Task details: Everything in the data below except the pictures must be repeated word for word.

Given data:
--
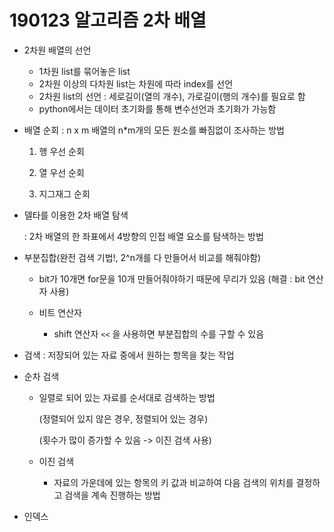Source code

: # 190123 알고리즘 2차 배열

* 2차원 배열의 선언
  * 1차원 list를 묶어놓은 list
  * 2차원 이상의 다차원 list는 차원에 따라 index를 선언
  * 2차원 list의 선언 : 세로길이(열의 개수), 가로길이(행의 개수)를 필요로 함
  * python에서는 데이터 초기화를 통해 변수선언과 초기화가 가능함



* 배열 순회 : n x m 배열의 n*m개의 모든 원소를 빠짐없이 조사하는 방법

  1) 행 우선 순회

  2) 열 우선 순회

  3) 지그재그 순회



* 델타를 이용한 2차 배열 탐색

  : 2차 배열의 한 좌표에서 4방향의 인접 배열 요소를 탐색하는 방법



* 부분집합(완전 검색 기법!, 2^n개를 다 만들어서 비교를 해줘야함)

  * bit가 10개면 for문을 10개 만들어줘야하기 때문에 무리가 있음 (해결 : bit 연산자 사용)

  * 비트 연산자
    * shift 연산자 `<<` 을 사용하면 부분집합의 수를 구할 수 있음



* 검색 : 저장되어 있는 자료 중에서 원하는 항목을 찾는 작업

* 순차 검색 

  * 일렬로 되어 있는 자료를 순서대로 검색하는 방법

     (정렬되어 있지 않은 경우, 정렬되어 있는 경우)

    (횟수가 많이 증가할 수 있음 -> 이진 검색 사용)

  * 이진 검색

    * 자료의 가운데에 있는 항목의 키 값과 비교하여 다음 검색의 위치를 결정하고 검색을 계속 진행하는 방법



* 인덱스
--
Expected output:
Source code

: # 190123 알고리즘 2차 배열

* 2차원 배열의 선언
  * 1차원 list를 묶어놓은 list
  * 2차원 이상의 다차원 list는 차원에 따라 index를 선언
  * 2차원 list의 선언 : 세로길이(열의 개수), 가로길이(행의 개수)를 필요로 함
  * python에서는 데이터 초기화를 통해 변수선언과 초기화가 가능함



* 배열 순회 : n x m 배열의 n*m개의 모든 원소를 빠짐없이 조사하는 방법

  1) 행 우선 순회

  2) 열 우선 순회

  3) 지그재그 순회



* 델타를 이용한 2차 배열 탐색

  : 2차 배열의 한 좌표에서 4방향의 인접 배열 요소를 탐색하는 방법



* 부분집합(완전 검색 기법!, 2^n개를 다 만들어서 비교를 해줘야함)

  * bit가 10개면 for문을 10개 만들어줘야하기 때문에 무리가 있음 (해결 : bit 연산자 사용)

  * 비트 연산자
    * shift 연산자 `<<` 을 사용하면 부분집합의 수를 구할 수 있음



* 검색 : 저장되어 있는 자료 중에서 원하는 항목을 찾는 작업

* 순차 검색 

  * 일렬로 되어 있는 자료를 순서대로 검색하는 방법

     (정렬되어 있지 않은 경우, 정렬되어 있는 경우)

    (횟수가 많이 증가할 수 있음 -> 이진 검색 사용)

  * 이진 검색

    * 자료의 가운데에 있는 항목의 키 값과 비교하여 다음 검색의 위치를 결정하고 검색을 계속 진행하는 방법



* 인덱스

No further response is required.